- Opening Delimiter -

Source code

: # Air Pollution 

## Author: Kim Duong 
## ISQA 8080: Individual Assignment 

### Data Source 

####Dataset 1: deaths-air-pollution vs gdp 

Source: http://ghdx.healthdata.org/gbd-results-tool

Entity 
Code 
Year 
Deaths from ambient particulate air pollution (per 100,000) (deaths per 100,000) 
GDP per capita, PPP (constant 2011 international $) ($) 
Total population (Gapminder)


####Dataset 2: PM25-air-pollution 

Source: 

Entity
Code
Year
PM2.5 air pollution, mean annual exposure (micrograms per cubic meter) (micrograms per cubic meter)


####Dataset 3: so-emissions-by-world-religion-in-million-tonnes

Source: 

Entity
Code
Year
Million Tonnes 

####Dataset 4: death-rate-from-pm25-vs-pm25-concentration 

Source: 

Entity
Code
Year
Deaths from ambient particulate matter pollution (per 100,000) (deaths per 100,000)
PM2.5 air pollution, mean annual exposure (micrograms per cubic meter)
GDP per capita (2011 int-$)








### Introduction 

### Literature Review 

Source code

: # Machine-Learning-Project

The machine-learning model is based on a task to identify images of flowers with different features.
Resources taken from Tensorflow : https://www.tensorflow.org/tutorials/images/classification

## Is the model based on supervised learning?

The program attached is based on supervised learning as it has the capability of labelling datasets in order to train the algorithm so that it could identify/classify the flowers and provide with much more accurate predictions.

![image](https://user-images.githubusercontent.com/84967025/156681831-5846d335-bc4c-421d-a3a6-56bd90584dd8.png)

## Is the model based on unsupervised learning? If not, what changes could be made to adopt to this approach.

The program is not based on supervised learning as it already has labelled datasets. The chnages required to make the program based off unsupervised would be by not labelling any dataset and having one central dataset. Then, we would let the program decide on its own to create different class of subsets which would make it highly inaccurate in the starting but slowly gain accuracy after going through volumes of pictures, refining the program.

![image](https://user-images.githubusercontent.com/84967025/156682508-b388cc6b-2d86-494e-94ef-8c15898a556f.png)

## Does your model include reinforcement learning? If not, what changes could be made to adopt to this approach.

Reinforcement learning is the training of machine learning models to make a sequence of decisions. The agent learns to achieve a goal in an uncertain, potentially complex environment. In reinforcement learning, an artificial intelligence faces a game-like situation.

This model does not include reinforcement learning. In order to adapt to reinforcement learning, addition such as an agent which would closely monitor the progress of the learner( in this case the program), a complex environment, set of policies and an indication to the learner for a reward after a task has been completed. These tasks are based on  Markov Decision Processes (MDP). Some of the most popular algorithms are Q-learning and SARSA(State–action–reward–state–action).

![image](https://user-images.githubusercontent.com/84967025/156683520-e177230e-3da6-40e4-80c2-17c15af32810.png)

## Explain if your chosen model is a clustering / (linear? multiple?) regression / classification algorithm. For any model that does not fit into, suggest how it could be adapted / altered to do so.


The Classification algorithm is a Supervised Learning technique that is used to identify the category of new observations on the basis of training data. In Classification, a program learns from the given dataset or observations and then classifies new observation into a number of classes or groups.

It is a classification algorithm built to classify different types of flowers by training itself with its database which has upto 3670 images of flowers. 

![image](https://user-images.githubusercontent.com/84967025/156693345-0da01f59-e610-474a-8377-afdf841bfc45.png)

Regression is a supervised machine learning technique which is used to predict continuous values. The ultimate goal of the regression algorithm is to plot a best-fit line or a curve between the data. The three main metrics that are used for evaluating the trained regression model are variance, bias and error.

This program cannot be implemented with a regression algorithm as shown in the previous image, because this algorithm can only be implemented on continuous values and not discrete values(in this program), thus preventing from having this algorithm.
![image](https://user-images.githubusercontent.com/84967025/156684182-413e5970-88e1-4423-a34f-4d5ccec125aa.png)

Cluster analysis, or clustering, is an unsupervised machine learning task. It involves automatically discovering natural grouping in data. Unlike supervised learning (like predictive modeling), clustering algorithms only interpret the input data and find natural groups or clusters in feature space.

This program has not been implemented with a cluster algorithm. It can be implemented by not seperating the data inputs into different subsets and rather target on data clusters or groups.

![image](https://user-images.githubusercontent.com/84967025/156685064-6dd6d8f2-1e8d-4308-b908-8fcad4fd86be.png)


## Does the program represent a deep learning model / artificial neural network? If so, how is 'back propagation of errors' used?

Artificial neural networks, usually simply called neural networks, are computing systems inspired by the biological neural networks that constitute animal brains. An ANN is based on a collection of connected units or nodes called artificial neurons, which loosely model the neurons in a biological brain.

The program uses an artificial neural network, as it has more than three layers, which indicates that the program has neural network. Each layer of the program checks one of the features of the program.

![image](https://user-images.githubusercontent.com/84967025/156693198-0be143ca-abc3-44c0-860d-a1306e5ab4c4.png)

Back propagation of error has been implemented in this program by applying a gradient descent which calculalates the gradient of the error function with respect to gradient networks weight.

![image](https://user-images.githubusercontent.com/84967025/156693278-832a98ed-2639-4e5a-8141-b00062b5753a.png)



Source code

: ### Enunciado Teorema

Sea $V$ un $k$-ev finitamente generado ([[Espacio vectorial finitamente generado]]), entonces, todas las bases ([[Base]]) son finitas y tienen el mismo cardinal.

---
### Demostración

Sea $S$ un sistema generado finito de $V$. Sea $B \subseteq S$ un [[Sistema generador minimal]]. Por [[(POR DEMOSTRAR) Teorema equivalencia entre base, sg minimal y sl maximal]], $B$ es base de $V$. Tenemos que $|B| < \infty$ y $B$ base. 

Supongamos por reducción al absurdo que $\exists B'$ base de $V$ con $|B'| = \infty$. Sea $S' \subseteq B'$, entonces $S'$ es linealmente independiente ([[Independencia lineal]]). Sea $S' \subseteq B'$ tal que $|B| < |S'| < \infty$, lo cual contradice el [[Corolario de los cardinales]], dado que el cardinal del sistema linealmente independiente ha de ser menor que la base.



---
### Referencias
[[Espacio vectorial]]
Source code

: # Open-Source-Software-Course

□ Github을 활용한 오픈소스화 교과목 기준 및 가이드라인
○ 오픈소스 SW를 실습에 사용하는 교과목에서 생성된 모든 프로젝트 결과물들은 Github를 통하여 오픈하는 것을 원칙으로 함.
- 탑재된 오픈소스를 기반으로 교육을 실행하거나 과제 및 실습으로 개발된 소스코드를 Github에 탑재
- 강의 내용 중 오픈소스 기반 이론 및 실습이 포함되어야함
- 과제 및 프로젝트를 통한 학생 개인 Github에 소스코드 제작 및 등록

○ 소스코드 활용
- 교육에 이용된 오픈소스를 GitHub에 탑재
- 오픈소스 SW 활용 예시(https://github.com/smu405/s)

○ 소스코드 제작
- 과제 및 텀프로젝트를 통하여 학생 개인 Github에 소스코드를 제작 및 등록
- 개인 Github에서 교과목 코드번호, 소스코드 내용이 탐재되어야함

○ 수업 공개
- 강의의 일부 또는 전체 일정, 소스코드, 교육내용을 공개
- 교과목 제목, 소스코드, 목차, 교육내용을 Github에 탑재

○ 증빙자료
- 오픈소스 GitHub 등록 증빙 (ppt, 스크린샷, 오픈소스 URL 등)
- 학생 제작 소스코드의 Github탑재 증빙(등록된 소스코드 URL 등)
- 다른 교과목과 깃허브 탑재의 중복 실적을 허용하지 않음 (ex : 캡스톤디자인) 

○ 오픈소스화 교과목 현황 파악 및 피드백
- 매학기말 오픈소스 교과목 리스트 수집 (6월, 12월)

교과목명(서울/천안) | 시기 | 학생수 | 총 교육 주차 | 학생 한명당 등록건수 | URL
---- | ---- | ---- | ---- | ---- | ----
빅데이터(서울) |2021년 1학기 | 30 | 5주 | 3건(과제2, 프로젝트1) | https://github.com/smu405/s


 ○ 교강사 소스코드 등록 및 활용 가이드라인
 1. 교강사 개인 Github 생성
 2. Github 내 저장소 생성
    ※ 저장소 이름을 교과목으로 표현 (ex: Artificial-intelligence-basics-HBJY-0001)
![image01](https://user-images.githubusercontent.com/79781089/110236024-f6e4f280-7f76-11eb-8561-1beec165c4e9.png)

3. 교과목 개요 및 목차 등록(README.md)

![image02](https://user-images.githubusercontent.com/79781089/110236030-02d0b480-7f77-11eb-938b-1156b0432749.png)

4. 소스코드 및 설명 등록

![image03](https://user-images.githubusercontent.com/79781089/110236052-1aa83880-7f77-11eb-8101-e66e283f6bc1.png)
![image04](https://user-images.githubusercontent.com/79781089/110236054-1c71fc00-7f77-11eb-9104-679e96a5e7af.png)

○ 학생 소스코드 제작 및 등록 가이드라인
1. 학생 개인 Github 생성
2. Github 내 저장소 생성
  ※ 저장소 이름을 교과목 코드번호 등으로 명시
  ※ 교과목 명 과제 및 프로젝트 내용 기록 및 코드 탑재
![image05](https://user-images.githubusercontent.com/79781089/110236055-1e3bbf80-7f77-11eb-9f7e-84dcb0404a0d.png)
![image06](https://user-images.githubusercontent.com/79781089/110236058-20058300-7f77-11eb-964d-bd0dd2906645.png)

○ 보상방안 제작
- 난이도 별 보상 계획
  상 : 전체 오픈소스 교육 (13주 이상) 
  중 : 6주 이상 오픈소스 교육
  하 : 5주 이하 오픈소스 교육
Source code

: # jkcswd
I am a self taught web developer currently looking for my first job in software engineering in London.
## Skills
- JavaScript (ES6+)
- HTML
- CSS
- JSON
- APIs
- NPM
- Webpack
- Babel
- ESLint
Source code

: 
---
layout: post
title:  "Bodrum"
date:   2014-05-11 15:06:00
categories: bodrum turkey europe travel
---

- Closing Delimiter -

[How to complete this task]
Among the records above, extract exactly the lines from the line with "Back propagation of error has" to the line with "### Enunciado Teorema", both lines included, and leave out the rest.

[Response]
Back propagation of error has been implemented in this program by applying a gradient descent which calculalates the gradient of the error function with respect to gradient networks weight.

![image](https://user-images.githubusercontent.com/84967025/156693278-832a98ed-2639-4e5a-8141-b00062b5753a.png)



Source code

: ### Enunciado Teorema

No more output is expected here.